Many researchers would like to get their hands on SNS/Facebook profile data but one well-known dataset put together by Harvard researchers has come under fire:
But today the data-sharing venture has collapsed. The Facebook archive is more like plutonium than gold—its contents yanked offline, its future release uncertain, its creators scolded by some scholars for downloading the profiles without students’ knowledge and for failing to protect their privacy. Those students have been identified as Harvard College’s Class of 2009…
The Harvard sociologists argue that the data pulled from students’ Facebook profiles could lead to great scientific benefits, and that substantial efforts have been made to protect the students. Jason Kaufman, the project’s principal investigator and a research fellow at Harvard’s Berkman Center for Internet & Society, points out that data were redacted to minimize the risk of identification. No student seems to have suffered any harm. Mr. Kaufman accuses his critics of acting like “academic paparazzi.”…
The Facebook project began to unravel in 2008, when a privacy scholar at the University of Wisconsin at Milwaukee, Michael Zimmer, showed that the “anonymous” data of Mr. Kaufman and his colleagues could be cracked to identify the source as Harvard undergraduates…

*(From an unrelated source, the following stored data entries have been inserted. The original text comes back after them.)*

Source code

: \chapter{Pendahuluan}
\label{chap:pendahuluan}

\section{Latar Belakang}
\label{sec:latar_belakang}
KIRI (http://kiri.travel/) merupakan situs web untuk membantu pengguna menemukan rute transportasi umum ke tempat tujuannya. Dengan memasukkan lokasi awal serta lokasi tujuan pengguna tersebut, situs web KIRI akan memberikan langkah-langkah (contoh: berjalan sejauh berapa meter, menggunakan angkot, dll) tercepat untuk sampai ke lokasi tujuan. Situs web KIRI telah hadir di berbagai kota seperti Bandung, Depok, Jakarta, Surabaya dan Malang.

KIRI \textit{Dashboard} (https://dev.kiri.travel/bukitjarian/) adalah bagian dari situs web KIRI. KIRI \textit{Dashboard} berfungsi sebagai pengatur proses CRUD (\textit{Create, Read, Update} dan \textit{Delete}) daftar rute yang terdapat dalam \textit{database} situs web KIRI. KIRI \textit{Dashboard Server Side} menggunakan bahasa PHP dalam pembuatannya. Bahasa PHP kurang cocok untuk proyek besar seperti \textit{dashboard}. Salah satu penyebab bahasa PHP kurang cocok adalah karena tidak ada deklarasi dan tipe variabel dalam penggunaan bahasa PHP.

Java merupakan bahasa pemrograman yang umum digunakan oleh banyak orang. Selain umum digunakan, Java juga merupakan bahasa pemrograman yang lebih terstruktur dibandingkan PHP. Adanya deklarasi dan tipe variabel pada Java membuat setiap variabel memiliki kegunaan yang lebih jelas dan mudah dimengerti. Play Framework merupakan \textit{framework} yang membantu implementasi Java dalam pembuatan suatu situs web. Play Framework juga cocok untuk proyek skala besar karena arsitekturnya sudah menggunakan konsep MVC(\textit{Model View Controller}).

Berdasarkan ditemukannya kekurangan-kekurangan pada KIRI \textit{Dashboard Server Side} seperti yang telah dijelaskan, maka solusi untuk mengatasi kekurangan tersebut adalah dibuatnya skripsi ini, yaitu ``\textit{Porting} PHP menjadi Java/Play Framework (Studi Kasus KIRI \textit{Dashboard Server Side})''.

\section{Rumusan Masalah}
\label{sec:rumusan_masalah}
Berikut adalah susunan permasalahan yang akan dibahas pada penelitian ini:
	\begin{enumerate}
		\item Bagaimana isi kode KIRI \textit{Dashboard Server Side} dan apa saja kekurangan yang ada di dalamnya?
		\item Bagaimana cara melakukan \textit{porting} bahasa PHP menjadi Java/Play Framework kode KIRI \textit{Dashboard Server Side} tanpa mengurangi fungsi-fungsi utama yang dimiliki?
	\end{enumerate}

But that boon brings new pitfalls. Researchers must navigate the shifting privacy standards of social networks and their users. And the committees set up to protect research subjects—institutional review boards, or IRB’s—lack experience with Web-based research, Mr. Zimmer says. Most tend to focus on evaluating biomedical studies or traditional, survey-based social science. He has pointed to the Harvard case in urging the federal government to do more to educate IRB’s about Web research.
It sounds like academics, IRBs, and granting agencies still need to figure out acceptable standards for collecting such data. But I’m not surprised that the primary issue that arose had to do with identifying individual users and their profiles as this is a common issue when researchers ask for or collect personal information. Additionally, this dataset intersects with a lot of open concerns about Internet privacy. Perhaps some IRBs could take on the task of leading the way for academics and other researchers who want to get their hands on such data.
It is interesting that these concerns arose because of the growing interest in sharing datasets. The Harvard researchers and IRB allowed the research to take place so I wonder if all of this would have ever happened if the dataset didn’t have to be shared where others could then raise issues.
I understand that the researchers wanted to collect the profiles quietly but why not ask for permission? How many Harvard students would have turned them down? I think most college students are quite aware of what can happen with their profile data and they take care of the issue on the front end by making selections about what they display. The researchers could then offer some protections in terms of anonymity and who would have access to the data. Or what about having interviews with students who would then be asked to load their profile and walk the researcher through what they have put online and why it is there?